E’ quel valore per il quale c’è il miglior rapporto segnale rumore, quello per il quale l’immagine esce più pulita e con il minimo livello di rumore. Il sensore dell’Oppo ha due valori di sensibilità nativa, uno pensato per quando scatta con poca luce e uno pensato per quanto scatta con tanta luce.
Un sistema simile viene già usato dalle camere professionali: la GH5S di Panasonic, ad esempio, ha i due valori nativi di 400 ISO e 2500 ISO e l’utente può selezionarli a seconda della scena.
C’è infine un aspetto, legato alla fotografia, che pare assolutamente interessante, almeno a parole. Secondo Oppo il Find X2 Pro è il primo smartphone al mondo che supporta la cattura a 12 bit, quindi molto più informazioni.
Lo può fare tuttavia solo sul file RAW, e sebbene sulla carta questa cosa può apparire come rivoluzionaria è bene fare una precisazione. Prima di tutto non si sta parlando di informazioni legate al colore, perché un file RAW contiene solo dati sulla luminosità: successivamente, tramite la demosaicizzazione e basandosi sulla struttura del filtro, l’immagine a scala di grigi diventa a colore. I 12 bit o 14 bit fanno riferimento al campionamento del valore di luminosità rilevato dal fotorecettore, ma se questo elemento, perché piccolo come quello di uno smartphone, non riesce a rilevare un determinato range di luminosità la cattura si può fare a 12, 14 o 16 bit ma le informazioni che non ci sono non ci sono.
La vera domanda da chiedersi è se nonostante la pipeline di cattura a 12 bit l’Oppo Find X2 Pro continuerà a produrre fotografie in sRGB a 8 bit o se inizierà a scattare in Wide Color Gamut.
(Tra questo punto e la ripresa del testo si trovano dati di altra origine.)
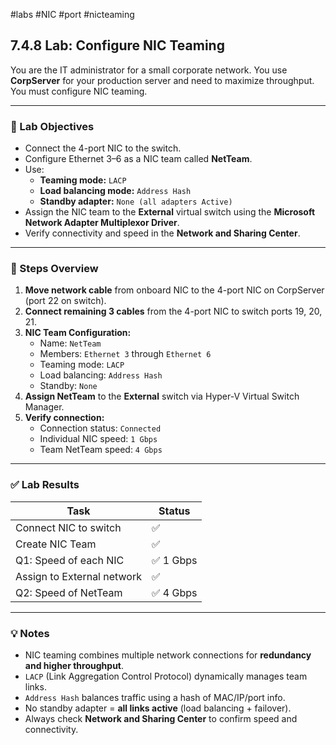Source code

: #labs #NIC #port #nicteaming
## 7.4.8 Lab: Configure NIC Teaming

You are the IT administrator for a small corporate network. You use **CorpServer** for your production server and need to maximize throughput. You must configure NIC teaming.

---

### 🧪 Lab Objectives

- Connect the 4-port NIC to the switch.
- Configure Ethernet 3–6 as a NIC team called **NetTeam**.
- Use:
  - **Teaming mode:** `LACP`
  - **Load balancing mode:** `Address Hash`
  - **Standby adapter:** `None (all adapters Active)`
- Assign the NIC team to the **External** virtual switch using the **Microsoft Network Adapter Multiplexor Driver**.
- Verify connectivity and speed in the **Network and Sharing Center**.

---

### 🧱 Steps Overview

1. **Move network cable** from onboard NIC to the 4-port NIC on CorpServer (port 22 on switch).
2. **Connect remaining 3 cables** from the 4-port NIC to switch ports 19, 20, 21.
3. **NIC Team Configuration:**
   - Name: `NetTeam`
   - Members: `Ethernet 3` through `Ethernet 6`
   - Teaming mode: `LACP`
   - Load balancing: `Address Hash`
   - Standby: `None`
4. **Assign NetTeam** to the **External** switch via Hyper-V Virtual Switch Manager.
5. **Verify connection:**
   - Connection status: `Connected`
   - Individual NIC speed: `1 Gbps`
   - Team NetTeam speed: `4 Gbps`

---

### ✅ Lab Results

| Task | Status |
|------|--------|
| Connect NIC to switch | ✅ |
| Create NIC Team | ✅ |
| Q1: Speed of each NIC | ✅ 1 Gbps |
| Assign to External network | ✅ |
| Q2: Speed of NetTeam | ✅ 4 Gbps |

---

### 💡 Notes

- NIC teaming combines multiple network connections for **redundancy and higher throughput**.
- `LACP` (Link Aggregation Control Protocol) dynamically manages team links.
- `Address Hash` balances traffic using a hash of MAC/IP/port info.
- No standby adapter = **all links active** (load balancing + failover).
- Always check **Network and Sharing Center** to confirm speed and connectivity.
Con tutta la pubblicità fatta al display sarebbe un vero peccato se non lo facesse.
No solo foto, perché c’è spazio anche per il video: niente 8K per fortuna, lo smartphone registra al massimo in 4K a 60 fps, ma Oppo parla di 10 bit Live HDR. Il particolare sensore può effettivamente registrare i dati del gruppo di 4 pixel a sensibilità diverse, raccogliendo quindi automaticamente una lettura a dinamica più estesa.
Nel caso di Video Oppo parla di Wide Color Gamut e di 10 bit video storage, quindi per il video è probabile che la registrazione sia effettivamente a 10 bit HDR in HEVC.
Tra tutte queste cose, tecnicamente validissime, a nostro avviso quella più importante è il supporto a Camera X di Google. Camera X, dove la X sta per “cross”, risolve il più grosso problema degli smartphone Android lato fotografia, ovvero l’impossibilità di sfruttare le funzioni specifiche dei singoli smartphone al di fuori dell’app del produttore.
Oggi funzioni come l’HDR o l’Ultra Macro Mode non possono essere usate da Instagram, da Facebook e dalle altre app che usano la fotocamera, questo perché ogni produttore ha una sua implementazione specifica di certe funzioni che le API di Google ovviamente non possono conoscere. Grazie a Camera X i produttori possono sviluppare una serie di estensioni che permettono, alle librerie di Google, di sfruttare sistemi proprietari.
Questo vuol dire che se un’applicazione ha bisogno della modalità notte, su Oppo userà il Night Mode di Oppo e sui Pixel il Night Mode dei Pixel. Oggi in una situazione simile non può usare nulla, e sappiamo bene quando sia limitante questo. Camera X è al momento in fase alpha, sono poche le app che lo sfruttano, quasi tutti cinesi: WeChat e TikTok le due più famose. Ma siamo certi che questo sarà il futuro della gestione delle fotocamere su Android.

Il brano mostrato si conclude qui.